14 - Ramsey's Theorem and its generalizations. Partition calculus

Summary

In 1930, the British mathematical logician F. P. Ramsey proved the result, today known as Ramsey's Theorem, that we will discuss at the beginning of this section. Ramsey's set-theoretical theorem has surprising and deep applications in several branches of mathematics. We will discuss only one application to model theory, but we would like to mention that this theorem also has applications in geometry and analysis.

The possibility of studying various generalizations of the theorem is even more important. The so-called Ramsey theory is now an important subject of finite combinatorics, while the study of its transfinite generalizations brought about an important branch of set theory, now called partition calculus, in the the wake of investigations by Paul Erdős and Richard Rado. The calculus of partitions has important applications outside set theory mainly in settheoretic topology and universal algebra. In this section, we will give a glimpse of some results of partition calculus, without in any way aiming at completeness.
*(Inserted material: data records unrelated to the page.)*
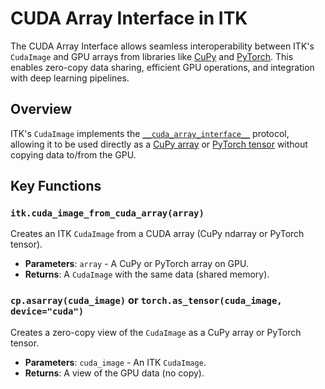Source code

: # CUDA Array Interface in ITK

The CUDA Array Interface allows seamless interoperability between ITK's `CudaImage` and GPU arrays from libraries like [CuPy](https://docs.cupy.dev/en/stable/reference/generated/cupy.ndarray.html) and [PyTorch](https://docs.pytorch.org/docs/stable/tensors.html). This enables zero-copy data sharing, efficient GPU operations, and integration with deep learning pipelines.

## Overview

ITK's `CudaImage` implements the [`__cuda_array_interface__`](https://numba.pydata.org/numba-doc/0.43.0/cuda/cuda_array_interface.html) protocol, allowing it to be used directly as a [CuPy array](https://docs.cupy.dev/en/stable/reference/generated/cupy.ndarray.html) or [PyTorch tensor](https://docs.pytorch.org/docs/stable/tensors.html) without copying data to/from the GPU.

## Key Functions

### `itk.cuda_image_from_cuda_array(array)`

Creates an ITK `CudaImage` from a CUDA array (CuPy ndarray or PyTorch tensor).

- **Parameters**: `array` - A CuPy or PyTorch array on GPU.
- **Returns**: A `CudaImage` with the same data (shared memory).

### `cp.asarray(cuda_image)` or `torch.as_tensor(cuda_image, device="cuda")`

Creates a zero-copy view of the `CudaImage` as a CuPy array or PyTorch tensor.

- **Parameters**: `cuda_image` - An ITK `CudaImage`.
- **Returns**: A view of the GPU data (no copy).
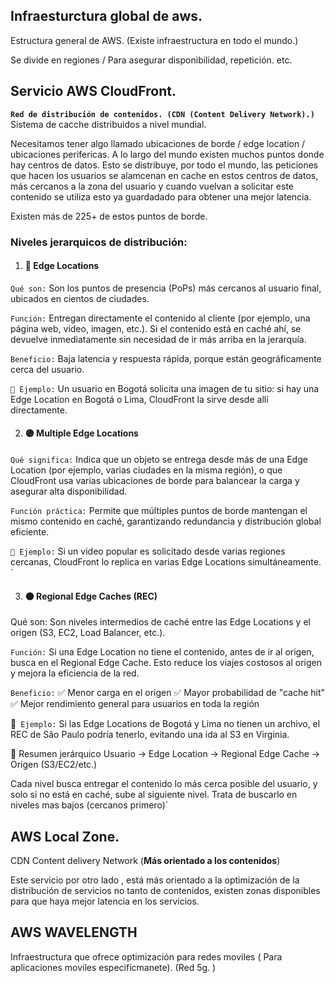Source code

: ## Infraesturctura global de aws. 

Estructura general de AWS. (Existe infraestructura en todo el mundo.)

Se divide en regiones / Para asegurar disponibilidad, repetición. etc.

## Servicio AWS CloudFront. 
**``Red de distribución de contenidos. (CDN (Content Delivery Network).)``** 
Sistema de cacche  distribuidos a nivel mundial. 


Necesitamos tener algo llamado ubicaciones de borde / edge location / ubicaciones perifericas. A lo largo del mundo existen muchos puntos donde hay centros de datos. Esto se distribuye, por todo el mundo, las peticiones que hacen los usuarios se alamcenan en cache en estos centros de datos, más cercanos a la zona del usuario y cuando vuelvan a solicitar este contenido se utiliza esto ya guardadado para obtener una mejor latencia. 

Existen más de 225+ de estos puntos de borde. 

### **Niveles jerarquicos de distribución:**

1. #### **🔹 Edge Locations**

``Qué son:``
Son los puntos de presencia (PoPs) más cercanos al usuario final, ubicados en cientos de ciudades.

``Función:``
Entregan directamente el contenido al cliente (por ejemplo, una página web, video, imagen, etc.).
Si el contenido está en caché ahí, se devuelve inmediatamente sin necesidad de ir más arriba en la jerarquía.

``Beneficio:``
Baja latencia y respuesta rápida, porque están geográficamente cerca del usuario.

``📍 Ejemplo:``
Un usuario en Bogotá solicita una imagen de tu sitio: si hay una Edge Location en Bogotá o Lima, CloudFront la sirve desde allí directamente.

2. #### **🟣 Multiple Edge Locations**

``Qué significa:``
Indica que un objeto se entrega desde más de una Edge Location (por ejemplo, varias ciudades en la misma región), o que CloudFront usa varias ubicaciones de borde para balancear la carga y asegurar alta disponibilidad.

``Función práctica:``
Permite que múltiples puntos de borde mantengan el mismo contenido en caché, garantizando redundancia y distribución global eficiente.

``📍 Ejemplo:``
Si un video popular es solicitado desde varias regiones cercanas, CloudFront lo replica en varias Edge Locations simultáneamente.
`

3. #### **🟠 Regional Edge Caches (REC)**

Qué son:
Son niveles intermedios de caché entre las Edge Locations y el origen (S3, EC2, Load Balancer, etc.).

``Función:``
Si una Edge Location no tiene el contenido, antes de ir al origen, busca en el Regional Edge Cache.
Esto reduce los viajes costosos al origen y mejora la eficiencia de la red.

``Beneficio:``
✅ Menor carga en el origen
✅ Mayor probabilidad de "cache hit"
✅ Mejor rendimiento general para usuarios en toda la región

📍`` Ejemplo:``
Si las Edge Locations de Bogotá y Lima no tienen un archivo, el REC de São Paulo podría tenerlo, evitando una ida al S3 en Virginia.


🧠 Resumen jerárquico
Usuario → Edge Location → Regional Edge Cache → Origen (S3/EC2/etc.)


Cada nivel busca entregar el contenido lo más cerca posible del usuario, y solo si no está en caché, sube al siguiente nivel. Trata de buscarlo en niveles mas bajos (cercanos primero)`


## AWS Local Zone. 

CDN  Content delivery Network (**Más orientado a los contenidos**)

Este servicio por otro lado , está más orientado a la optimización de la distribución de servicios no tanto de contenidos, existen zonas disponibles para que haya mejor latencia en los servicios.

## AWS WAVELENGTH

Infraestructura que ofrece optimización para redes moviles ( Para aplicaciones moviles especificmanete). (Red 5g. )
For this reason, right at the outset, we formulate the problem studied in Ramsey's Theorem in somewhat general terms.

Definition 14.1.Let X be an arbitrary set, λ, a cardinal, and γ, an ordinal Given a mapping f of the set [X]^λ into γ, we call f a λ-partition of (or with) γ colors of the set X. If Y ⊂ X, ν < γ, and f “[Y]^λ = {ν}, then we say that Y is homogeneous of (or in) color ν with respect to f.